# Aim of the task:
Would you copy all lines in the data that contain the word "space"?

[[ Information, beginning ]]

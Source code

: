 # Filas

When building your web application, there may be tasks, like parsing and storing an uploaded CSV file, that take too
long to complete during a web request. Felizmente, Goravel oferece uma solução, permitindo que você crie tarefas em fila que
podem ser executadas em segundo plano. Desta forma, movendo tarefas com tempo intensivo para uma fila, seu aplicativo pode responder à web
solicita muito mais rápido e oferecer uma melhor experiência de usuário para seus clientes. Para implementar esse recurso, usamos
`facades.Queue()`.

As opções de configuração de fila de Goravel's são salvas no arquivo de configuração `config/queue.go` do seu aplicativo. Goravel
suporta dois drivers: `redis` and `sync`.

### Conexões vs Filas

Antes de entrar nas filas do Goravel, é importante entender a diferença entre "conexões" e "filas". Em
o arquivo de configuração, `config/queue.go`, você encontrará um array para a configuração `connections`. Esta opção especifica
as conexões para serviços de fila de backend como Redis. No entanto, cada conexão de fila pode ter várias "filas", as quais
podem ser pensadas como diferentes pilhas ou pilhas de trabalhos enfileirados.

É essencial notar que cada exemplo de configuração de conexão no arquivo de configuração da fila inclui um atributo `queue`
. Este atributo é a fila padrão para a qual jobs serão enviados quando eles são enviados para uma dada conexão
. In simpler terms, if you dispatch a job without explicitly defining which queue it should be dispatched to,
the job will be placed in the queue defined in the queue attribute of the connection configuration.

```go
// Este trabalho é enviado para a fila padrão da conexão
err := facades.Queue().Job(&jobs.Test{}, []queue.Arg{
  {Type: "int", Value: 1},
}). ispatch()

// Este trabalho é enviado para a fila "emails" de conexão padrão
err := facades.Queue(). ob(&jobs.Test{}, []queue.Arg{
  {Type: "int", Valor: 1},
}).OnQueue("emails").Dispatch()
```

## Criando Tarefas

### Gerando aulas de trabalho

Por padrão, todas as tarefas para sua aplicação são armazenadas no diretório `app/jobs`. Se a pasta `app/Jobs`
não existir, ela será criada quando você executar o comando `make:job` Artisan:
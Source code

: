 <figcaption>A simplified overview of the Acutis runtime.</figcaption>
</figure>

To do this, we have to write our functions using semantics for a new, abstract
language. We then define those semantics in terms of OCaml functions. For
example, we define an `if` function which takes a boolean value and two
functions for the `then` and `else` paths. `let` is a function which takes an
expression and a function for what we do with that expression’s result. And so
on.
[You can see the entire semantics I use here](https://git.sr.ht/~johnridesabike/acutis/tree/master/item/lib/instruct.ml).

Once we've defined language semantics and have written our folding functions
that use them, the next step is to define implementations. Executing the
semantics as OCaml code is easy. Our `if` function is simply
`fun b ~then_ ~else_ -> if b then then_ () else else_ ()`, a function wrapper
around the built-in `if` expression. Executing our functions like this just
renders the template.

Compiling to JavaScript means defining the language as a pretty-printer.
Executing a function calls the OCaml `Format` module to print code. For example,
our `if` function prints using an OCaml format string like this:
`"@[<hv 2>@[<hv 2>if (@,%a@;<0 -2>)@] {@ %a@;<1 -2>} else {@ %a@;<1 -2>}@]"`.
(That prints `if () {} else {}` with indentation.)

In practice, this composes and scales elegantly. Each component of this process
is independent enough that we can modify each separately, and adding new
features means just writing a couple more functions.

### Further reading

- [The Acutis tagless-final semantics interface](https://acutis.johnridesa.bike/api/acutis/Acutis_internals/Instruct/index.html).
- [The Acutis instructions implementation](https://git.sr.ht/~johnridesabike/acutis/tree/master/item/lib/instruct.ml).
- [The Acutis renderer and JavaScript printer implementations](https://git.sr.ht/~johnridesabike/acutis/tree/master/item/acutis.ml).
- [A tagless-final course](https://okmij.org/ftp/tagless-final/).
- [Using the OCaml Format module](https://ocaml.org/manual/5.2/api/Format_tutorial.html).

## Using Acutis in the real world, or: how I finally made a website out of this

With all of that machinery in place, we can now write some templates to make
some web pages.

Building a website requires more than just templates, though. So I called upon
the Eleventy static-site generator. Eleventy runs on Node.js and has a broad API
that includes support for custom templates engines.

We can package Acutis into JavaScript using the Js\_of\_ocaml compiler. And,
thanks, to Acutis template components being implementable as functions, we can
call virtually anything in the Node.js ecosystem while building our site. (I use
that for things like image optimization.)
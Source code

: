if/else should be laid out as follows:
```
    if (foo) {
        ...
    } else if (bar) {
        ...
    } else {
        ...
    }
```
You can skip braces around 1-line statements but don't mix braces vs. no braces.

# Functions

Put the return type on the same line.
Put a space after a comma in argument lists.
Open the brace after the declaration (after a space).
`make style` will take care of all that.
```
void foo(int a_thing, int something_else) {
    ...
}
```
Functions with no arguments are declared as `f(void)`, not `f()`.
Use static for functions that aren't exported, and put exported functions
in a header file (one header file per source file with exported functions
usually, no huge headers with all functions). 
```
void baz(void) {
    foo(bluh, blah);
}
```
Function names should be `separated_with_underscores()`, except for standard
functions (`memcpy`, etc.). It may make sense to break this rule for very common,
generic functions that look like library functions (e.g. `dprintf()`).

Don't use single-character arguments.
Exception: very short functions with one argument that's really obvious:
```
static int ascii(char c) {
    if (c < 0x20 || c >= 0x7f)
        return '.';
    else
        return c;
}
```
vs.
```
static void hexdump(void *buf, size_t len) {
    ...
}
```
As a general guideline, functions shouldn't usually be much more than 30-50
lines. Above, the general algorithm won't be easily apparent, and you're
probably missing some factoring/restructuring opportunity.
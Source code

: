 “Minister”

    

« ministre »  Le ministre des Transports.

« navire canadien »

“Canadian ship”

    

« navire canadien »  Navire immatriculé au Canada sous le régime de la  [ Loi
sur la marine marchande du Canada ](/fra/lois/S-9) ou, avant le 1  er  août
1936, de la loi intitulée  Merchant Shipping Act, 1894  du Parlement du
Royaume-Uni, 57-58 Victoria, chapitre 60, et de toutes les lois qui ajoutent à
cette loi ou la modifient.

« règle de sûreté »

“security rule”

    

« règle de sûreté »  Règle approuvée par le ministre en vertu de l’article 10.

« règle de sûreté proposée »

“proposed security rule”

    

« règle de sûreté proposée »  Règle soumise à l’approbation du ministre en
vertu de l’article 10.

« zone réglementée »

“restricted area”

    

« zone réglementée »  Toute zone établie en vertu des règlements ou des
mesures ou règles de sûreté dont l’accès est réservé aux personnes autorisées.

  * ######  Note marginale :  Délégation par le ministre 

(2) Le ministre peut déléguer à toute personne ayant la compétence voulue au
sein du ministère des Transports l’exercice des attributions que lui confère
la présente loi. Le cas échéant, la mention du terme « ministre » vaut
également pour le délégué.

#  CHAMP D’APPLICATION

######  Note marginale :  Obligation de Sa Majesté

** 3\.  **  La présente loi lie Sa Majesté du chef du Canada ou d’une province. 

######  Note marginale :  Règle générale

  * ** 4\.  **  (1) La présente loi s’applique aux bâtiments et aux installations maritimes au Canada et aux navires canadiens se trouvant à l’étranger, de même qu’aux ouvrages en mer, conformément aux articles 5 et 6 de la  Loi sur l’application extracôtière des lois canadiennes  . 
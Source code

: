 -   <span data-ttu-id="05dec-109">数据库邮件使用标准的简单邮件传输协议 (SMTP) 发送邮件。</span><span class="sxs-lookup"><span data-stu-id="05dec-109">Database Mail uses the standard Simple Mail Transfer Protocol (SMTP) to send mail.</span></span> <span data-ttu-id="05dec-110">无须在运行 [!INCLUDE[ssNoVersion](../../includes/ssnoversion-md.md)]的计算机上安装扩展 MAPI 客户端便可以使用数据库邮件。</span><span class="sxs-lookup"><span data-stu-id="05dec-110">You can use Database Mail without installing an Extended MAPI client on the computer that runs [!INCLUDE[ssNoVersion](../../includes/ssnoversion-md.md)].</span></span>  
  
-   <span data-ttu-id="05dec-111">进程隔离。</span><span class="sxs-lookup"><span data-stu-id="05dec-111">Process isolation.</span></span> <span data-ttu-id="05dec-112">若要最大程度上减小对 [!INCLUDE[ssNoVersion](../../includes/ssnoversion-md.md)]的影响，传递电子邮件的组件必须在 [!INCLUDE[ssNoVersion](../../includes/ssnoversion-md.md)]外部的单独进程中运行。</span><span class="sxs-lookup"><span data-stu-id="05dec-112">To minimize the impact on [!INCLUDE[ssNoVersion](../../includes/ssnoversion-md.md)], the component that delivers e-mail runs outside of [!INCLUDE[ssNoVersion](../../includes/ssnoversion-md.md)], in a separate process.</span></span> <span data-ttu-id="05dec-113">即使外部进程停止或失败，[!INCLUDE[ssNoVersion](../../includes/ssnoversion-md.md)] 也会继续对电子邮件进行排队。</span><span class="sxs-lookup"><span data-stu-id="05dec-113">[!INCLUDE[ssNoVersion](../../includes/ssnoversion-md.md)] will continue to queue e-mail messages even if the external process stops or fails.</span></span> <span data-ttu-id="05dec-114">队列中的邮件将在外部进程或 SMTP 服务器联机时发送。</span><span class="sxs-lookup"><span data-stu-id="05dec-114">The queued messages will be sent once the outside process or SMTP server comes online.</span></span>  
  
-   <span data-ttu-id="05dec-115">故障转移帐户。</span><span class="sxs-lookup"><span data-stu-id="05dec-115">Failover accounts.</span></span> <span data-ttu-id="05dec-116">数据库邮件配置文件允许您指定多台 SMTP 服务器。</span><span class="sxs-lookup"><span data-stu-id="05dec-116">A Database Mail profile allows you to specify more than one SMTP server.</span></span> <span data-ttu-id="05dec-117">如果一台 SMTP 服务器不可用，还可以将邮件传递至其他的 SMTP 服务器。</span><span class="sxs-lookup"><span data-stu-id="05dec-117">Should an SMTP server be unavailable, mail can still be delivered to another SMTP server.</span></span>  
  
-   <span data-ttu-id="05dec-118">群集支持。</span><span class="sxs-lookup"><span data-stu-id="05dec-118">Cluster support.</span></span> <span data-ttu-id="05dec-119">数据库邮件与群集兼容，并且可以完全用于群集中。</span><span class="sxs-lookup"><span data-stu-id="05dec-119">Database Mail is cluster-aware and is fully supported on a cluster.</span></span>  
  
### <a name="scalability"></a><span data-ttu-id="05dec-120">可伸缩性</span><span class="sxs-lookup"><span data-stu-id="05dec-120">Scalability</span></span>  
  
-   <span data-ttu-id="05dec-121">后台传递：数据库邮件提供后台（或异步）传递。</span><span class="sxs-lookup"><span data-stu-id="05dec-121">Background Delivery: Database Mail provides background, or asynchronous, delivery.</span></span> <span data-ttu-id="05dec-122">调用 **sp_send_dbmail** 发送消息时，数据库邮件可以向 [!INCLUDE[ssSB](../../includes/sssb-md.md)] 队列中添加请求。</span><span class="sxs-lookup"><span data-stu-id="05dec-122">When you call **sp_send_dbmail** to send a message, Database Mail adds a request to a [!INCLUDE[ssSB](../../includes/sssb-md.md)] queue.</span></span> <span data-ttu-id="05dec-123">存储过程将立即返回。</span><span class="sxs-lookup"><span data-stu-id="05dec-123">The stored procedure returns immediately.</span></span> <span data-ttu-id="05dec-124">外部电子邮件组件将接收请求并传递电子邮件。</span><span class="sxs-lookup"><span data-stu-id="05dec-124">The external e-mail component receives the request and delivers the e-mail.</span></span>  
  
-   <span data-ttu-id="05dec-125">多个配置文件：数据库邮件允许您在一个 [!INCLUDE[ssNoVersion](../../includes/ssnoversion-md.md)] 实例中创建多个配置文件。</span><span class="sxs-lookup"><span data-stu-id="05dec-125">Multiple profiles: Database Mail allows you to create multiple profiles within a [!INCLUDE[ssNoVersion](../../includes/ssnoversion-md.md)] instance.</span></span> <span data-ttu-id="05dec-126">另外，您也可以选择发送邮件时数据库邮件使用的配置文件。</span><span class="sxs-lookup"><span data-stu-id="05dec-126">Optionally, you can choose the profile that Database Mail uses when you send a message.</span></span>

[[ Information, end ]]

# Finished task:
Put a space after a comma in argument lists.
Open the brace after the declaration (after a space).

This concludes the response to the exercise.